Published: September 25, 2015 | New Delhi, India

The government has de-licensed certain very low frequency bands for the automotive industry, a decision that could help in making connected and safer vehicles in a country. Car makers can use this frequency through radar-based system and offer advanced driver assistance (ADAS) features like blind spot monitoring, adaptive cruise control and lane departure warning. In the absence of low-power frequencies, car makers in India could not test or install these safety features in cars meant for exports.

According to a notification dated September 16, issued by the Wireless Planning and Coordination (WPC) wing of the Ministry of Communication and Information Technology, the government has delicenced use of devices or wireless microphones in the frequency bands of 36-38 MHz, 433-434.79 MHz, 302-351 kHz and 76-77 GHz.


The move will not only help car manufactures to improve the safety features of their projects in India, but also boost exports from the country to Europe, Japan and the US, where these features are standard. The likes of Ford, Volkswagen, Hyundai and Nissan export 30-50% of the cars they produce in India, including to Europe. This could also mark the first push of Indian automotive industry towards fully autonomous vehicles. 
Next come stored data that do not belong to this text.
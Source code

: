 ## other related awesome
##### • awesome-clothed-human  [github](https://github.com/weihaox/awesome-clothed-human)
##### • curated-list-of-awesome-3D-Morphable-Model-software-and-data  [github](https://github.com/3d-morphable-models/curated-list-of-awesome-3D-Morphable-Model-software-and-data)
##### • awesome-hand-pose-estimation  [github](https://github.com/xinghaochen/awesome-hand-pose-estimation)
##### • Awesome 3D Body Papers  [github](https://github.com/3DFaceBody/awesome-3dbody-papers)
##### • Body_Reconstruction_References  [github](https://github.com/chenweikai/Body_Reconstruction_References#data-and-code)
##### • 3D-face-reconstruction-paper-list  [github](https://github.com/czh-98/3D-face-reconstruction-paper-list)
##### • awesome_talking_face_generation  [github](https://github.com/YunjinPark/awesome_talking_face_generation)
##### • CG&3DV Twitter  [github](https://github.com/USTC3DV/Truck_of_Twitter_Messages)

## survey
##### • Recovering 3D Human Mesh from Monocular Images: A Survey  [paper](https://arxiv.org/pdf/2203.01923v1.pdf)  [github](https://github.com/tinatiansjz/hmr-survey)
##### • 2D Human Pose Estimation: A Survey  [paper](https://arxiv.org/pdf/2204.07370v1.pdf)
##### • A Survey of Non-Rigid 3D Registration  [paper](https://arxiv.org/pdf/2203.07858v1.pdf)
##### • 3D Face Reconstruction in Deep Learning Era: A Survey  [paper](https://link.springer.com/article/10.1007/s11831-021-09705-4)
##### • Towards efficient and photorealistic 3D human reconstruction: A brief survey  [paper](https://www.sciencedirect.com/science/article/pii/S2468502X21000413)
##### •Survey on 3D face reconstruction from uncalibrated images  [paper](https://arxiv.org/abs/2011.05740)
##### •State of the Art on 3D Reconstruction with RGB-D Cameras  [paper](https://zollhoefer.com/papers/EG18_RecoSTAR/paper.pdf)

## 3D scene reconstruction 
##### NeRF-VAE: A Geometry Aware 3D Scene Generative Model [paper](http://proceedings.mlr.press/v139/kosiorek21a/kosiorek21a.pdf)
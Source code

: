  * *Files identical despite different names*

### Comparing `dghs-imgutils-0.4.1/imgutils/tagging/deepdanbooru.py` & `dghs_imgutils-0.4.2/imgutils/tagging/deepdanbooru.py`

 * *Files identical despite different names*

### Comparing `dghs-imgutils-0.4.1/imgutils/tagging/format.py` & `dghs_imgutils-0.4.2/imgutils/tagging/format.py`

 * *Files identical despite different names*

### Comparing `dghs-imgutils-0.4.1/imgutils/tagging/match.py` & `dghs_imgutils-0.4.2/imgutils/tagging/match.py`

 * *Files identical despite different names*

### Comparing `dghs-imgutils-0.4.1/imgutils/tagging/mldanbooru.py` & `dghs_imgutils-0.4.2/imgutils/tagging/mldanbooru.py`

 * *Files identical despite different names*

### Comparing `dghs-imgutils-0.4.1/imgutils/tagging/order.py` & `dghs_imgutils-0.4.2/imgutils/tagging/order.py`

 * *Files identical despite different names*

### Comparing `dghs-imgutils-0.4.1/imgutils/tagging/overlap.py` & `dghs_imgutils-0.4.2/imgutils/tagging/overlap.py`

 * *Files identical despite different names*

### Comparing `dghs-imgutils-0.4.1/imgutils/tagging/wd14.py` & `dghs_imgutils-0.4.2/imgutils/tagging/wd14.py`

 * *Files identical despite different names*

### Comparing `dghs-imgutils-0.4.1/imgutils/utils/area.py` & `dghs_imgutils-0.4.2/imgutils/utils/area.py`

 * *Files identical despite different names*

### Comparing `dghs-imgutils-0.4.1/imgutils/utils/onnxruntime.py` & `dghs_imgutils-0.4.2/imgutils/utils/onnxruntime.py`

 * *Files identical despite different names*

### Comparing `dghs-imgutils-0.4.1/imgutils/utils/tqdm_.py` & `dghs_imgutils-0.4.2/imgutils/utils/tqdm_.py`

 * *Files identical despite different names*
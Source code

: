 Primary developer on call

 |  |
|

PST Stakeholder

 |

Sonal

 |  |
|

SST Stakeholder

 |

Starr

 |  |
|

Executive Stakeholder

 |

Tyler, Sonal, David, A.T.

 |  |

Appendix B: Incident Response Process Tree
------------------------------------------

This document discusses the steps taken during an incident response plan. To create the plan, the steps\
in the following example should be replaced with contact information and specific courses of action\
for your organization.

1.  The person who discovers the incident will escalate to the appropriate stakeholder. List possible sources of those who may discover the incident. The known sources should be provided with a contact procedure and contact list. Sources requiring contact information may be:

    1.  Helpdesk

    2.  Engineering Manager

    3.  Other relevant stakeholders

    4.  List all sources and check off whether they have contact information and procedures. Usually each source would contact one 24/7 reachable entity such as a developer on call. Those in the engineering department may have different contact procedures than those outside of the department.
In fact, some luxury-car makers had to spend money on deactivating those safety features in India. The frequency band was released after continuous dialogues among the Society of Indian Automobile Manufacturers Association (SIAM), car maker Maruti Suzuki, component manufacture Bosch and the ministry over six to 12 months. The ministry delicenced the band after all its concerns were addressed by the auto makers.

In a letter to DoT dated 24 June, 2014, SIAM had written,
The automotive sector requires a large number of radio frequencies.  Considering the worldwide harmonization of the radio frequencies, the Society of Indian Automobile Manufacturers (S) would like to file the entire range of radio frequencies required for delicensing for automotive applications.

Telecom sector officials feel this is a small issue and the government should not have any problem granting the auto industry access to the airwaves as these airwaves do not collide with the industry as they do not overlap with commercial applications of spectrum. Many premium car makers like Mercedes-Benz, Audi and Volvo currently provide several features like radar-based automatic braking, lane detection system and ‘Magic body control’ suspension, but these technologies are often excluded from the same cars models sold in India.

Maruti, which was pushing for releasing the frequency, should be the biggest beneficiary as it intends to use the bands for the testing and installation of Autonomous Emergency Braking System (AEBS) in its upcoming premium hatchback Baleno, which will be exported to Europe and Japan.